Here again, there is a huge discrepancy between this and other EC countries. Our Government are failing to provide any assistance, according to a written reply that I recently received from the Scottish Office Agriculture and Fisheries Department. In Spain, authorising a new product costs the equivalent of £8 ; in Luxembourg, it costs the equivalent of £49 ; in France, the equivalent of £155. In the United Kingdom, it costs £12,000.

At the same time, the Government are spending less on research and development. Since 1980, when £2.3 million was spent on fish-farming research and development, there has been a real-terms cut of 29 per cent. The Government spent only £3 million in 1990-91. That is simply not acceptable at a time when people are increasingly worried about the possibility of fish-farm pollution around our coasts and in our inland waters. The Crown Estate Commissioners, who take their whack in rent, should contribute much more to research and development ; too much profit goes straight to the Treasury.

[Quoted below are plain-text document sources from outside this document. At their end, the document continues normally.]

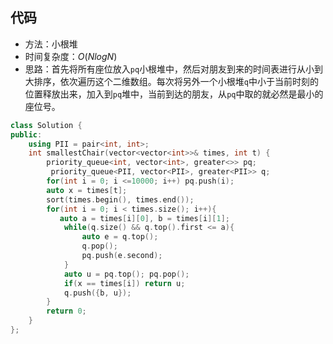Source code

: ## 代码

-   方法：小根堆
-   时间复杂度：$O(NlogN)$
-   思路：首先将所有座位放入`pq`小根堆中，然后对朋友到来的时间表进行从小到大排序，依次遍历这个二维数组。每次将另外一个小根堆`q`中小于当前时刻的位置释放出来，加入到`pq`堆中，当前到达的朋友，从`pq`中取的就必然是最小的座位号。

```cpp
class Solution {
public:
    using PII = pair<int, int>;
    int smallestChair(vector<vector<int>>& times, int t) {
        priority_queue<int, vector<int>, greater<>> pq;
         priority_queue<PII, vector<PII>, greater<PII>> q;
        for(int i = 0; i <=10000; i++) pq.push(i);
        auto x = times[t];
        sort(times.begin(), times.end());
        for(int i = 0; i < times.size(); i++){
           auto a = times[i][0], b = times[i][1];
            while(q.size() && q.top().first <= a){
                auto e = q.top();
                q.pop();
                pq.push(e.second);
            }
            auto u = pq.top(); pq.pop();
            if(x == times[i]) return u;
            q.push({b, u});
        }
        return 0;
    }
};
```

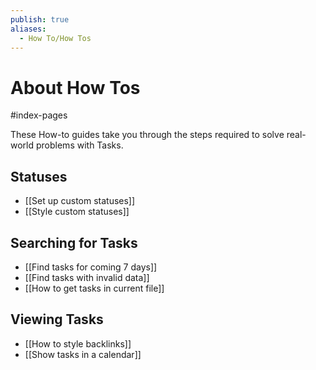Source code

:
 ```yaml
---
publish: true
aliases:
  - How To/How Tos
---
```


# About How Tos

<span class="related-pages">#index-pages</span>

These How-to guides take you through the steps required to solve real-world problems with Tasks.

## Statuses

- [[Set up custom statuses]]
- [[Style custom statuses]]

## Searching for Tasks

- [[Find tasks for coming 7 days]]
- [[Find tasks with invalid data]]
- [[How to get tasks in current file]]

## Viewing Tasks

- [[How to style backlinks]]
- [[Show tasks in a calendar]]
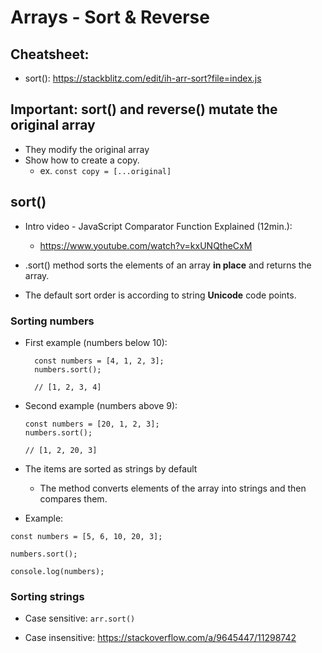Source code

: 
# Arrays - Sort & Reverse

<!-- 
Status: draft (just some notes)
-->




## Cheatsheet:
- sort(): https://stackblitz.com/edit/ih-arr-sort?file=index.js

<!--
UPDATE: NOW WE HAVE DETAILED EXAMPLES OF .sort() IN THE FAQs
UPDATE: NOW WE HAVE DETAILED EXAMPLES OF .sort() IN THE FAQs
UPDATE: NOW WE HAVE DETAILED EXAMPLES OF .sort() IN THE FAQs
UPDATE: NOW WE HAVE DETAILED EXAMPLES OF .sort() IN THE FAQs
-->



## Important: sort() and reverse() mutate the original array
- They modify the original array
- Show how to create a copy.
  - ex. `const copy = [...original]`




## sort()

- Intro video - JavaScript Comparator Function Explained (12min.): 
  - https://www.youtube.com/watch?v=kxUNQtheCxM

- .sort() method sorts the elements of an array **in place** and returns the array.

- The default sort order is according to string **Unicode** code points.




### Sorting numbers

- First example (numbers below 10):

  ```
    const numbers = [4, 1, 2, 3];
    numbers.sort();

    // [1, 2, 3, 4]
  ```

- Second example (numbers above 9):

  ```
  const numbers = [20, 1, 2, 3];
  numbers.sort();
  
  // [1, 2, 20, 3]
  ```



- The items are sorted as strings by default
  - The method converts elements of the array into strings and then compares them.


- Example:

```
const numbers = [5, 6, 10, 20, 3];

numbers.sort();

console.log(numbers);

```


### Sorting strings

- Case sensitive: `arr.sort()`

- Case insensitive: https://stackoverflow.com/a/9645447/11298742



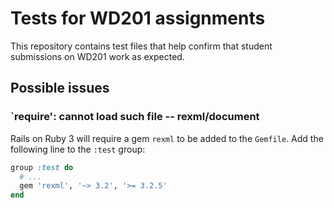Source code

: # Tests for WD201 assignments

This repository contains test files that help confirm that student submissions on WD201 work as expected.

## Possible issues

### `require': cannot load such file -- rexml/document

Rails on Ruby 3 will require a gem `rexml` to be added to the `Gemfile`. Add the following line to the `:test` group:

```ruby
group :test do
  # ...
  gem 'rexml', '~> 3.2', '>= 3.2.5'
end
```
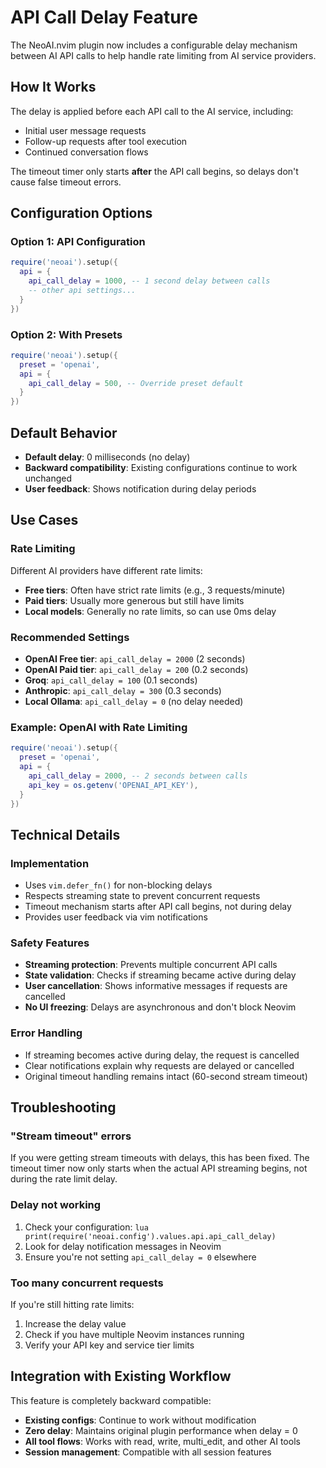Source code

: # API Call Delay Feature

The NeoAI.nvim plugin now includes a configurable delay mechanism between AI API calls to help handle rate limiting from AI service providers.

## How It Works

The delay is applied before each API call to the AI service, including:

- Initial user message requests
- Follow-up requests after tool execution
- Continued conversation flows

The timeout timer only starts **after** the API call begins, so delays don't cause false timeout errors.

## Configuration Options

### Option 1: API Configuration

```lua
require('neoai').setup({
  api = {
    api_call_delay = 1000, -- 1 second delay between calls
    -- other api settings...
  }
})
```

### Option 2: With Presets

```lua
require('neoai').setup({
  preset = 'openai',
  api = {
    api_call_delay = 500, -- Override preset default
  }
})
```

## Default Behavior

- **Default delay**: 0 milliseconds (no delay)
- **Backward compatibility**: Existing configurations continue to work unchanged
- **User feedback**: Shows notification during delay periods

## Use Cases

### Rate Limiting

Different AI providers have different rate limits:

- **Free tiers**: Often have strict rate limits (e.g., 3 requests/minute)
- **Paid tiers**: Usually more generous but still have limits
- **Local models**: Generally no rate limits, so can use 0ms delay

### Recommended Settings

- **OpenAI Free tier**: `api_call_delay = 2000` (2 seconds)
- **OpenAI Paid tier**: `api_call_delay = 200` (0.2 seconds)
- **Groq**: `api_call_delay = 100` (0.1 seconds)
- **Anthropic**: `api_call_delay = 300` (0.3 seconds)
- **Local Ollama**: `api_call_delay = 0` (no delay needed)

### Example: OpenAI with Rate Limiting

```lua
require('neoai').setup({
  preset = 'openai',
  api = {
    api_call_delay = 2000, -- 2 seconds between calls
    api_key = os.getenv('OPENAI_API_KEY'),
  }
})
```

## Technical Details

### Implementation

- Uses `vim.defer_fn()` for non-blocking delays
- Respects streaming state to prevent concurrent requests
- Timeout mechanism starts after API call begins, not during delay
- Provides user feedback via vim notifications

### Safety Features

- **Streaming protection**: Prevents multiple concurrent API calls
- **State validation**: Checks if streaming became active during delay
- **User cancellation**: Shows informative messages if requests are cancelled
- **No UI freezing**: Delays are asynchronous and don't block Neovim

### Error Handling

- If streaming becomes active during delay, the request is cancelled
- Clear notifications explain why requests are delayed or cancelled
- Original timeout handling remains intact (60-second stream timeout)

## Troubleshooting

### "Stream timeout" errors

If you were getting stream timeouts with delays, this has been fixed. The timeout timer now only starts when the actual API streaming begins, not during the rate limit delay.

### Delay not working

1. Check your configuration: `lua print(require('neoai.config').values.api.api_call_delay)`
2. Look for delay notification messages in Neovim
3. Ensure you're not setting `api_call_delay = 0` elsewhere

### Too many concurrent requests

If you're still hitting rate limits:

1. Increase the delay value
2. Check if you have multiple Neovim instances running
3. Verify your API key and service tier limits

## Integration with Existing Workflow

This feature is completely backward compatible:

- **Existing configs**: Continue to work without modification
- **Zero delay**: Maintains original plugin performance when delay = 0
- **All tool flows**: Works with read, write, multi_edit, and other AI tools
- **Session management**: Compatible with all session features
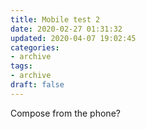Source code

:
 ```yaml
---
title: Mobile test 2
date: 2020-02-27 01:31:32
updated: 2020-04-07 19:02:45
categories:
- archive
tags:
- archive
draft: false
---
```


Compose from the phone?
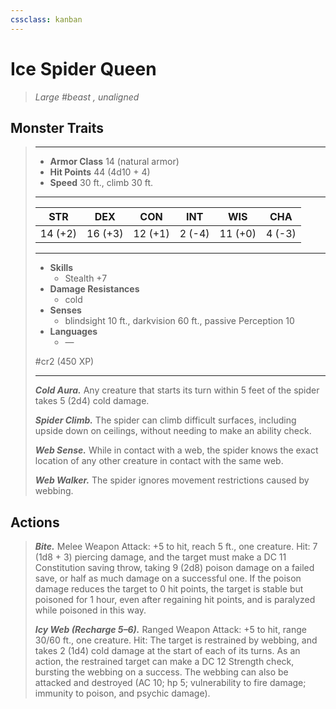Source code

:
 ```yaml
---
cssclass: kanban
---
```


# Ice Spider Queen
>*Large #beast , unaligned*
## Monster Traits
>___
>- **Armor Class** 14 (natural armor)
>- **Hit Points** 44 (4d10 + 4)
>- **Speed** 30 ft., climb 30 ft.
>___
>|STR|DEX|CON|INT|WIS|CHA|
>|:---:|:---:|:---:|:---:|:---:|:---:|
>|14 (+2)|16 (+3)|12 (+1)|2 (-4)|11 (+0)|4 (-3)|
>___
>- **Skills**
>	 - Stealth +7
>- **Damage Resistances**
>	 - cold
>- **Senses**
>	 - blindsight 10 ft., darkvision 60 ft., passive Perception 10
>- **Languages**
>	 - —
>
> #cr2 (450 XP)
>___
>***Cold Aura.*** Any creature that starts its turn within 5 feet of the spider takes 5 (2d4) cold damage.  
>
>***Spider Climb.*** The spider can climb difficult surfaces, including upside down on ceilings, without needing to make an ability check.  
>
>***Web Sense.*** While in contact with a web, the spider knows the exact location of any other creature in contact with the same web.  
>
>***Web Walker.*** The spider ignores movement restrictions caused by webbing.  
>
## Actions
>***Bite.*** Melee Weapon Attack: +5 to hit, reach 5 ft., one creature. Hit: 7 (1d8 + 3) piercing damage, and the target must make a DC 11 Constitution saving throw, taking 9 (2d8) poison damage on a failed save, or half as much damage on a successful one. If the poison damage reduces the target to 0 hit points, the target is stable but poisoned for 1 hour, even after regaining hit points, and is paralyzed while poisoned in this way.  
>
>***Icy Web (Recharge 5–6).*** Ranged Weapon Attack: +5 to hit, range 30/60 ft., one creature. Hit: The target is restrained by webbing, and takes 2 (1d4) cold damage at the start of each of its turns. As an action, the restrained target can make a DC 12 Strength check, bursting the webbing on a success. The webbing can also be attacked and destroyed (AC 10; hp 5; vulnerability to fire damage; immunity to poison, and psychic damage).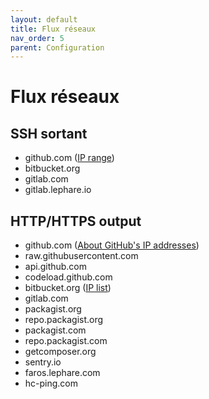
 ```yaml
---
layout: default
title: Flux réseaux
nav_order: 5
parent: Configuration
---
```


# Flux réseaux

## SSH sortant

- github.com ([IP range](https://help.github.com/articles/what-ip-addresses-does-github-use-that-i-should-whitelist))
- bitbucket.org
- gitlab.com
- gitlab.lephare.io

## HTTP/HTTPS output

- github.com ([About GitHub's IP addresses](https://help.github.com/en/articles/about-githubs-ip-addresses))
- raw.githubusercontent.com
- api.github.com
- codeload.github.com
- bitbucket.org ([IP list](https://confluence.atlassian.com/bitbucket/what-are-the-bitbucket-cloud-ip-addresses-i-should-use-to-configure-my-corporate-firewall-343343385.html))
- gitlab.com
- packagist.org
- repo.packagist.org
- packagist.com
- repo.packagist.com
- getcomposer.org
- sentry.io
- faros.lephare.com
- hc-ping.com
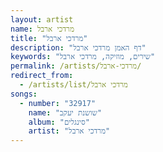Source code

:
 ```yaml
---
layout: artist
name: מרדכי ארבל
title: "מרדכי ארבל"
description: "דף האמן מרדכי ארבל"
keywords: "שירים, מוזיקה, מרדכי ארבל"
permalink: /artists/מרדכי-ארבל/
redirect_from:
  - /artists/list/מרדכי ארבל
songs:
  - number: "32917"
    name: "שושנת יעקב"
    album: "סינגלים"
    artist: "מרדכי ארבל"
---
```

There is also the threat posed to the industry by the Food Hygiene (Scotland) Regulations. I could not let this evening pass without repeating my plea to the Minister--a plea that I have often extended to the Parliamentary Under-Secretary of State for Scotland, Lord Strathclyde--to make allowance for the smoked salmon and fish-curing industry in Scotland. Without special exemptions applying to delivery of such products, many smokeries will go out of business, and that will have a huge effect on areas like Argyll and Bute.

To cap it all, there is the added shock of the suggestion in last week's talks that the European Free Trade Association be given access to the EC tariff-free trade area.